Performance Corner: Small Changes Pack a Punch

Here we have another round of changes to make packages smaller and show just how much we care about performance and efficiency! Today we are focusing mainly on moss-format changes to reduce the size of its payloads. The purpose of these changes is to reduce the size of packages, DB storage for transactions and memory usage for moss. These changes were made just before we moved out of bootstrap, so we wouldn’t have to rebuild the world after changing the format. Lets get started!

Squeezing Out the Last Blit of Performance

Blitting in Serpent OS is the process of setting up a root, using hardlinks of files installed in the moss store to construct the system /usr directory.
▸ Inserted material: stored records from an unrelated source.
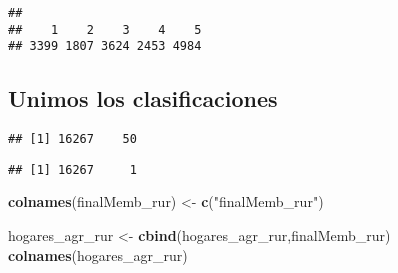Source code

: \documentclass[11pt,]{article}
\newenvironment{Shaded}{\begin{snugshade}}{\end{snugshade}}
\newcommand{\KeywordTok}[1]{\textcolor[rgb]{0.13,0.29,0.53}{\textbf{#1}}}
\newcommand{\DecValTok}[1]{\textcolor[rgb]{0.00,0.00,0.81}{#1}}
\newcommand{\StringTok}[1]{\textcolor[rgb]{0.31,0.60,0.02}{#1}}
\newcommand{\OperatorTok}[1]{\textcolor[rgb]{0.81,0.36,0.00}{\textbf{#1}}}
\newcommand{\NormalTok}[1]{#1}
\begin{document}
\begin{verbatim}
## 
##    1    2    3    4    5 
## 3399 1807 3624 2453 4984
\end{verbatim}

\subsection{Unimos los
clasificaciones}\label{unimos-los-clasificaciones}

\begin{Shaded}
\end{Shaded}

\begin{verbatim}
## [1] 16267    50
\end{verbatim}

\begin{Shaded}
\end{Shaded}

\begin{verbatim}
## [1] 16267     1
\end{verbatim}

\begin{Shaded}
\begin{Highlighting}[]
\KeywordTok{colnames}\NormalTok{(finalMemb_rur) <-}\StringTok{ }\KeywordTok{c}\NormalTok{(}\StringTok{"finalMemb_rur"}\NormalTok{) }

\NormalTok{hogares_agr_rur <-}\StringTok{ }\KeywordTok{cbind}\NormalTok{(hogares_agr_rur,finalMemb_rur)}
\KeywordTok{colnames}\NormalTok{(hogares_agr_rur)  }
\end{Highlighting}
\end{Shaded}
\end{document}
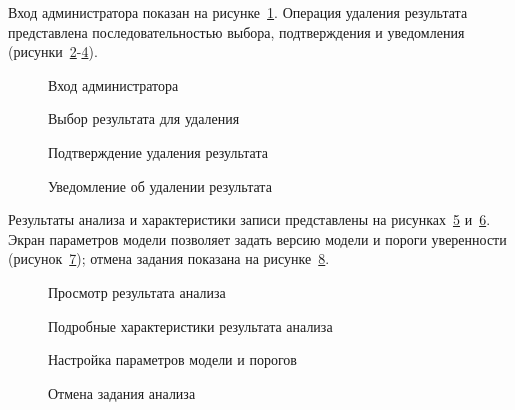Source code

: Вход администратора показан на рисунке~\ref{fig:proto8}. Операция удаления
результата представлена последовательностью выбора, подтверждения и уведомления
(рисунки~\ref{fig:proto9}-\ref{fig:proto11}).
\begin{figure}[H]\centering
 \caption{Вход администратора}\label{fig:proto8}
\end{figure}
\begin{figure}[H]\centering
 \caption{Выбор результата для удаления}\label{fig:proto9}
\end{figure}
\begin{figure}[H]\centering
 \caption{Подтверждение удаления результата}\label{fig:proto10}
\end{figure}
\begin{figure}[H]\centering
 \caption{Уведомление об удалении результата}\label{fig:proto11}
\end{figure}

Результаты анализа и характеристики записи представлены на
рисунках~\ref{fig:proto12} и~\ref{fig:proto13}. Экран параметров модели
позволяет задать версию модели и пороги уверенности (рисунок~\ref{fig:proto14});
отмена задания показана на рисунке~\ref{fig:proto15}.
\begin{figure}[H]\centering
 \caption{Просмотр результата анализа}\label{fig:proto12}
\end{figure}
\begin{figure}[H]\centering
 \caption{Подробные характеристики результата анализа}\label{fig:proto13}
\end{figure}
\begin{figure}[H]\centering
 \caption{Настройка параметров модели и порогов}\label{fig:proto14}
\end{figure}
\begin{figure}[H]\centering
 \caption{Отмена задания анализа}\label{fig:proto15}
\end{figure}
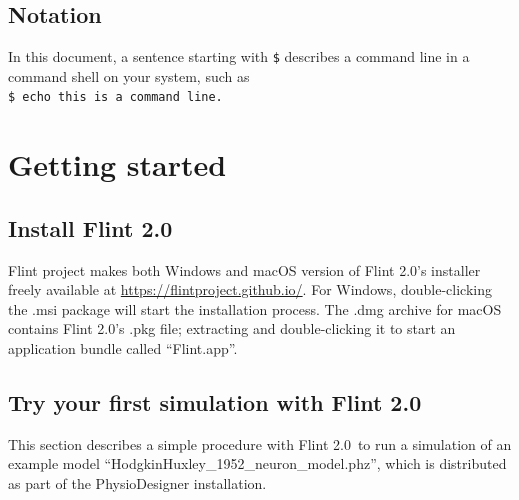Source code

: \documentclass[a4paper,10pt]{report}
\def\FlintVersion{2.0}
\def\Flint{Flint \FlintVersion}
\begin{document}
\section{Notation}
In this document, a sentence starting with {\tt \$} describes a command line in
a command shell on your system, such as\\
{\tt \$ echo this is a command line.}



\chapter{Getting started}

\section{Install \Flint}
Flint project makes both Windows and macOS version of \Flint's installer freely
available at \url{https://flintproject.github.io/}.
For Windows, double-clicking the .msi package will start the installation
process.
The .dmg archive for macOS contains \Flint's .pkg file; extracting and
double-clicking it to start an application bundle called ``Flint.app''.

\section{Try your first simulation with \Flint}
This section describes a simple procedure with \Flint\ to run a simulation of an
example model ``HodgkinHuxley\_1952\_neuron\_model.phz'', which is distributed
as part of the PhysioDesigner \cite{PhysioDesigner} installation.
\end{document}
Some initial testing showed buildPath using about 3% of the total events when installing a package with many files. As a system is made up of over 100,000 files, that’s a lot of paths that need to be calculated! Performance is therefore important to minimize time taken and power consumed.

After running a few benchmarks of buildPath, there were a few tweaks which could improve the performance. Rather than calculating the full path of the file, we can reuse the constant root path for each file instead, reducing buildPath events by 15%. Here we see some callgrind data from this small change (as it was difficult to pickup in the noise).

Before:
   48,766,347 ( 1.50%)  /usr/include/dlang/ldc/std/path.d:pure nothrow @safe immutable(char)[] std.path.buildPath
   34,241,805 ( 1.05%)  /usr/include/dlang/ldc/std/utf.d:pure nothrow @safe immutable(char)[] std.path.buildPath
   14,363,684 ( 0.44%)  /usr/include/dlang/ldc/std/range/package.d:pure nothrow @safe immutable(char)[] std.path.buildPath

After:
   40,357,800 ( 1.25%)  /usr/include/dlang/ldc/std/path.d:pure nothrow @safe immutable(char)[] std.path.buildPath
   29,523,966 ( 0.91%)  /usr/include/dlang/ldc/std/utf.d:pure nothrow @safe immutable(char)[] std.path.buildPath
   12,814,283 ( 0.40%)  /usr/include/dlang/ldc/std/range/package.d:pure nothrow @safe immutable(char)[] std.path.buildPath

Only Record What’s Needed!

Our Index Payload is used for extracting the Content Payload into its hashed file names. As it has one job (and then discarded), we could hone in on including only the information we needed. Previously an entry was a 32 byte key and storing a 33 byte hash. We have now integrated the hash as a ubyte[16] field, cut other unneeded fields so that we can fit the whole entry into 32 bytes. That’s a 51% reduction in the size of the Index Payload and about 25% smaller when compressed.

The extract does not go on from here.